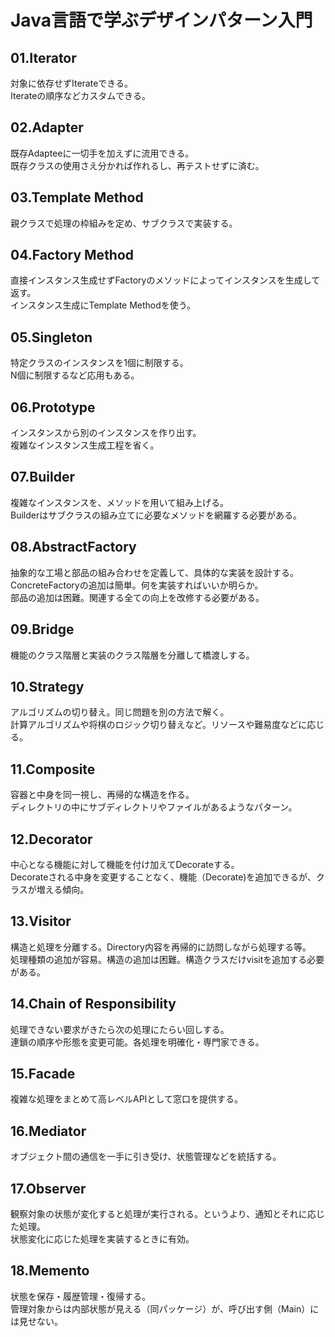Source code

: # Java言語で学ぶデザインパターン入門

## 01.Iterator  
対象に依存せずIterateできる。  
Iterateの順序などカスタムできる。

## 02.Adapter
既存Adapteeに一切手を加えずに流用できる。  
既存クラスの使用さえ分かれば作れるし、再テストせずに済む。

## 03.Template Method
親クラスで処理の枠組みを定め、サブクラスで実装する。

## 04.Factory Method
直接インスタンス生成せずFactoryのメソッドによってインスタンスを生成して返す。  
インスタンス生成にTemplate Methodを使う。

## 05.Singleton
特定クラスのインスタンスを1個に制限する。  
N個に制限するなど応用もある。

## 06.Prototype
インスタンスから別のインスタンスを作り出す。  
複雑なインスタンス生成工程を省く。

## 07.Builder
複雑なインスタンスを、メソッドを用いて組み上げる。  
Builderはサブクラスの組み立てに必要なメソッドを網羅する必要がある。

## 08.AbstractFactory
抽象的な工場と部品の組み合わせを定義して、具体的な実装を設計する。  
ConcreteFactoryの追加は簡単。何を実装すればいいか明らか。  
部品の追加は困難。関連する全ての向上を改修する必要がある。

## 09.Bridge
機能のクラス階層と実装のクラス階層を分離して橋渡しする。  

## 10.Strategy
アルゴリズムの切り替え。同じ問題を別の方法で解く。  
計算アルゴリズムや将棋のロジック切り替えなど。リソースや難易度などに応じる。

## 11.Composite
容器と中身を同一視し、再帰的な構造を作る。  
ディレクトリの中にサブディレクトリやファイルがあるようなパターン。

## 12.Decorator
中心となる機能に対して機能を付け加えてDecorateする。  
Decorateされる中身を変更することなく、機能（Decorate)を追加できるが、クラスが増える傾向。

## 13.Visitor
構造と処理を分離する。Directory内容を再帰的に訪問しながら処理する等。  
処理種類の追加が容易。構造の追加は困難。構造クラスだけvisitを追加する必要がある。

## 14.Chain of Responsibility
処理できない要求がきたら次の処理にたらい回しする。  
連鎖の順序や形態を変更可能。各処理を明確化・専門家できる。

## 15.Facade
複雑な処理をまとめて高レベルAPIとして窓口を提供する。  

## 16.Mediator
オブジェクト間の通信を一手に引き受け、状態管理などを統括する。  

## 17.Observer
観察対象の状態が変化すると処理が実行される。というより、通知とそれに応じた処理。  
状態変化に応じた処理を実装するときに有効。

## 18.Memento
状態を保存・履歴管理・復帰する。  
管理対象からは内部状態が見える（同パッケージ）が、呼び出す側（Main）には見せない。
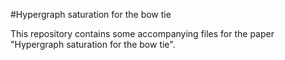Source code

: #Hypergraph saturation for the bow tie

This repository contains some accompanying files for the paper "Hypergraph saturation for the bow tie".

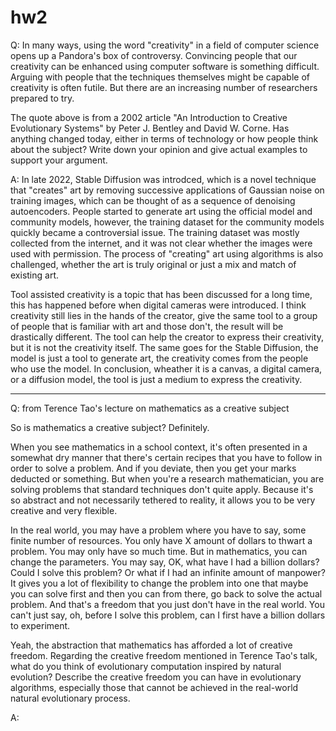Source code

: # hw2
Q: In many ways, using the word "creativity" in a field of computer science opens up a Pandora's box of controversy. Convincing people that our creativity can be enhanced using computer software is something difficult. Arguing with people that the techniques themselves might be capable of creativity is often futile. But there are an increasing number of researchers prepared to try.

The quote above is from a 2002 article "An Introduction to Creative Evolutionary Systems" by Peter J. Bentley and David W. Corne. Has anything changed today, either in terms of technology or how people think about the subject? Write down your opinion and give actual examples to support your argument.

A: In late 2022, Stable Diffusion was introdced, which is a novel technique that "creates" art by removing successive applications of Gaussian noise on training images, which can be thought of as a sequence of denoising autoencoders. People started to generate art using the official model and community models, however, the training dataset for the community models quickly became a controversial issue. The training dataset was mostly collected from the internet, and it was not clear whether the images were used with permission. The process of "creating" art using algorithms is also challenged, whether the art is truly original or just a mix and match of existing art.

Tool assisted creativity is a topic that has been discussed for a long time, this has happened before when digital cameras were introduced. I think creativity still lies in the hands of the creator, give the same tool to a group of people that is familiar with art and those don't, the result will be drastically different. The tool can help the creator to express their creativity, but it is not the creativity itself. The same goes for the Stable Diffusion, the model is just a tool to generate art, the creativity comes from the people who use the model. In conclusion, wheather it is a canvas, a digital camera, or a diffusion model, the tool is just a medium to express the creativity. 

---

Q: from Terence Tao's lecture on mathematics as a creative subject

So is mathematics a creative subject? Definitely.

When you see mathematics in a school context, it's often presented in a somewhat dry manner that there's certain recipes that you have to follow in order to solve a problem. And if you deviate, then you get your marks deducted or something. But when you're a research mathematician, you are solving problems that standard techniques don't quite apply. Because it's so abstract and not necessarily tethered to reality, it allows you to be very creative and very flexible.

In the real world, you may have a problem where you have to say, some finite number of resources. You only have X amount of dollars to thwart a problem. You may only have so much time. But in mathematics, you can change the parameters. You may say, OK, what have I had a billion dollars? Could I solve this problem? Or what if I had an infinite amount of manpower? It gives you a lot of flexibility to change the problem into one that maybe you can solve first and then you can from there, go back to solve the actual problem. And that's a freedom that you just don't have in the real world. You can't just say, oh, before I solve this problem, can I first have a billion dollars to experiment.

Yeah, the abstraction that mathematics has afforded a lot of creative freedom.
Regarding the creative freedom mentioned in Terence Tao's talk, what do you think of evolutionary computation inspired by natural evolution? Describe the creative freedom you can have in evolutionary algorithms, especially those that cannot be achieved in the real-world natural evolutionary process.

A: 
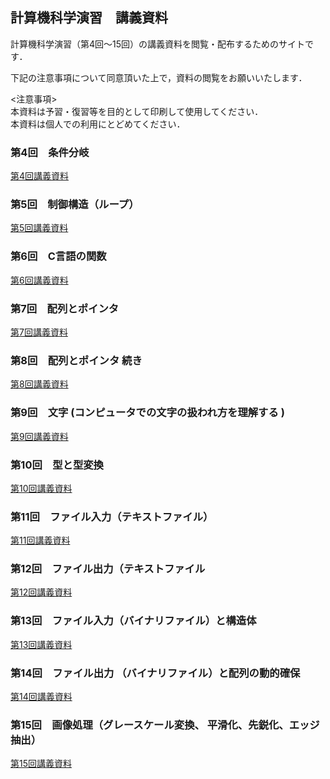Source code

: ## 計算機科学演習　講義資料

計算機科学演習（第4回〜15回）の講義資料を閲覧・配布するためのサイトです．

下記の注意事項について同意頂いた上で，資料の閲覧をお願いいたします．

<注意事項>   
本資料は予習・復習等を目的として印刷して使用してください．   
本資料は個人での利用にとどめてください．  

### 第4回　条件分岐

[第4回講義資料](Ex01.md)

### 第5回　制御構造（ループ）

[第5回講義資料](Ex02.md)

### 第6回　C言語の関数

[第6回講義資料](Ex03.md)

### 第7回　配列とポインタ

[第7回講義資料](Ex04.md)

### 第8回　配列とポインタ 続き

[第8回講義資料](Ex05.md)

### 第9回　文字 (コンピュータでの文字の扱われ方を理解する )

[第9回講義資料](Ex06.md)

### 第10回　型と型変換

[第10回講義資料](Ex07.md)

### 第11回　ファイル入力（テキストファイル）

[第11回講義資料](Ex08.md)

### 第12回　ファイル出力（テキストファイル

[第12回講義資料](Ex09.md)

### 第13回　ファイル入力（バイナリファイル）と構造体

[第13回講義資料](Ex10.md)

### 第14回　ファイル出力 （バイナリファイル）と配列の動的確保

[第14回講義資料](Ex11.md)

### 第15回　画像処理（グレースケール変換、 平滑化、先鋭化、エッジ抽出）

[第15回講義資料](Ex12.md)

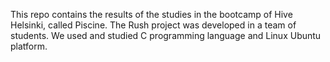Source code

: This repo contains the results of the studies in the bootcamp of Hive Helsinki, called Piscine.
The Rush project was developed in a team of students.
We used and studied C programming language and Linux Ubuntu platform.
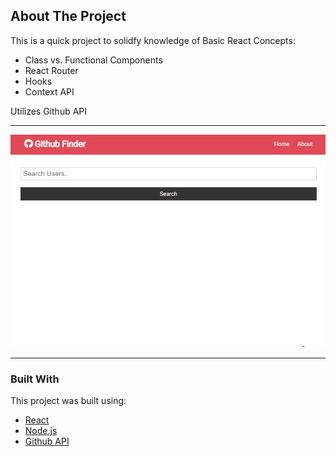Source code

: ## About The Project

This is a quick project to solidfy knowledge of Basic React Concepts:
- Class vs. Functional Components
- React Router
- Hooks
- Context API

Utilizes Github API

<hr>

![Main Snapshot](./githubfinder.gif)

<hr>

### Built With

This project was built using:

- [React](https://reactjs.org/)
- [Node.js](https://nodejs.org/api/fs.html)
- [Github API](https://docs.github.com/en/rest)
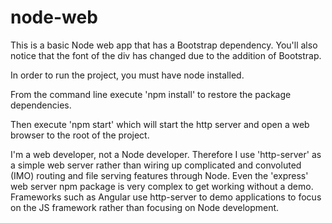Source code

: # node-web

This is a basic Node web app that has a Bootstrap dependency. You'll also notice that the font of the div has changed due to the addition of Bootstrap.

In order to run the project, you must have node installed.

From the command line execute 'npm install' to restore the package dependencies.

Then execute 'npm start' which will start the http server and open a web browser to the root of the project.

I'm a web developer, not a Node developer. Therefore I use 'http-server' as a simple web server rather than wiring up complicated and convoluted (IMO) routing and file serving features through Node. Even the 'express' web server npm package is very complex to get working without a demo. Frameworks such as Angular use http-server to demo applications to focus on the JS framework rather than focusing on Node development.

—————

§ Problem:
Every line above that holds the string "ファイル出力" should be copied into the answer.

§ Reply:
### 第12回　ファイル出力（テキストファイル
### 第14回　ファイル出力 （バイナリファイル）と配列の動的確保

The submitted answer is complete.